Do alto da Rodoviária.
Sei lá quantas vezes já passei pela Rodoviária do Plano Piloto (e até virei a noite por lá). Sempre, ali, na plataforma superior, sou atraída a um momento de reflexão a partir da visão da Esplanada dos Ministérios.
À esquerda, Teatro Nacional e por trás, CNI, SESI, IEL, Setor Bancário Norte.
À direita, a Rodoviária para o Entorno, Museu Nacional e pouco atrás, Banco Central, Setor Bancário Sul.
E na visão mais à frente há os ministérios dos dois lados e ao fundo o Congresso Nacional.
Bem, tem-se a Praça dos Três Poderes. Eles, os Poderes.
Sob a plataforma, seria exagero dizer, o inferno?
Nos horários de pico, um holocausto zumbi. Gentes cansadas de todas os cantos do DF e do Entorno, desesperadamente correndo no troca-troca de ônibus.
Imperam lixo, bichos roedores, roubos, prostituição, tráfico de drogas, exploração de trabalho infantil, mendicância, subempregos, cultos das mais diversas religiões, trabalhadores de toda ordem, jogatina, negociatas, violência policial, abusos de poder econômico, concentração de riqueza.

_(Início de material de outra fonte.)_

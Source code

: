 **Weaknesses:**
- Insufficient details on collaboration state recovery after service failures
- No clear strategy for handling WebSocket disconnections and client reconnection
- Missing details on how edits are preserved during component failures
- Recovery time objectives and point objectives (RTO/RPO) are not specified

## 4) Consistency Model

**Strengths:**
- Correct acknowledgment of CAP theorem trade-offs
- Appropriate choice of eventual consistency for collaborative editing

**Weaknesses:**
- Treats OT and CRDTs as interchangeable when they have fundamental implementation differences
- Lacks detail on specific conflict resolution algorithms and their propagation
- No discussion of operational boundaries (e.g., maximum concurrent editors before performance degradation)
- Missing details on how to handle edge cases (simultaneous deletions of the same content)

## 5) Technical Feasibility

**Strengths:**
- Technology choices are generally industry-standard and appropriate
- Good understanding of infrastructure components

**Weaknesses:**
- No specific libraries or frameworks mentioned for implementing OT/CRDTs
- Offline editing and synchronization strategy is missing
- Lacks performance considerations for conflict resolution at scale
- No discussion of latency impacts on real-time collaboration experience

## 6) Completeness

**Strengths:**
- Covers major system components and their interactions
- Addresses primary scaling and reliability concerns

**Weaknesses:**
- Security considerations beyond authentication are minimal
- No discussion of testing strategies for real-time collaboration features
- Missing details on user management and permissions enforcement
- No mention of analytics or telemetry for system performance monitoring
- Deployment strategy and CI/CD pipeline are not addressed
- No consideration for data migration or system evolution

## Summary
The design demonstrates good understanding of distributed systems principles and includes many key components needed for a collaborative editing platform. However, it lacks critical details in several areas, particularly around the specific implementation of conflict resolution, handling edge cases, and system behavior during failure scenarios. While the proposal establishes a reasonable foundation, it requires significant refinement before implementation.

Um caldo de misérias e esperanças.
Há um quê de fantasia, jogo de visão.
Ilusionismo olhar o Congresso, os Três Poderes a partir da plataforma superior da rodoviária.
Todos aqueles monumentos me tiram da realidade e me percebo, povo brasileiro, a um passo de acessar os poderes que dirigem o país. A sensação, às vezes, é que basta esticar o braço.
Ledo engano. Desafie-se à caminhada da Rodoviária ao Congresso Nacional, por exemplo, às 14h, sol a pino, sede, seca, asfalto queimando os pés, tanta luminosidade que a ausência de óculos escuros pode comprometer a visão.
Ilusão de deserto. Tão perto e tão longe. Grandioso e inacessível.
Nós elegemos representantes e, no caldo das nossas misérias e emoções manipuláveis, terceirizamos inocentemente ou por desprezo do valor que possui, a nossa cidadania. E assim se faz, tão perto - uma rede social, e-mail, ocupação das ruas. Tão longe - quando as decisões são regidas por outros movimentos. Esses dessas casas todas que estão por trás da Esplanada, os bancos e as centrais industriais e por aqueles outros que quase não aparecem nas fotos, pequeninos na imagem, as ocupações opulentas e "nobres" do DF. Ali destinos são definidos.
E o caldo das nossas misérias e emoções manipuláveis apenas engrossa.
Costumo dizer que Brasília é o melhor retrato do Brasil e a rodoviária é um recorte perfeito disso, quando estamos tão perto do poder e ao mesmo tempo, quase que absolutamente excluídos.
Há que se (re) pensar a cidade e seus guetos; o poder e os seus muros; o cidadão e a cidadania. E se não formos nós, estes cidadãos alijados dos espaços de decisão dos seus destinos, não serão eles, das centrais industriais, dos bancos ou dos "nobres" domínios das cidades que o farão.
O despertar da força precisa acontecer e já, antes que o caldo entorne e não haja conserto às nossas misérias e emoções manipuláveis por se perderem completamente no fogo do desprezo que a nossa existência é concebida por aqueles homens e seus podres poderes, essa regência constante de rumos.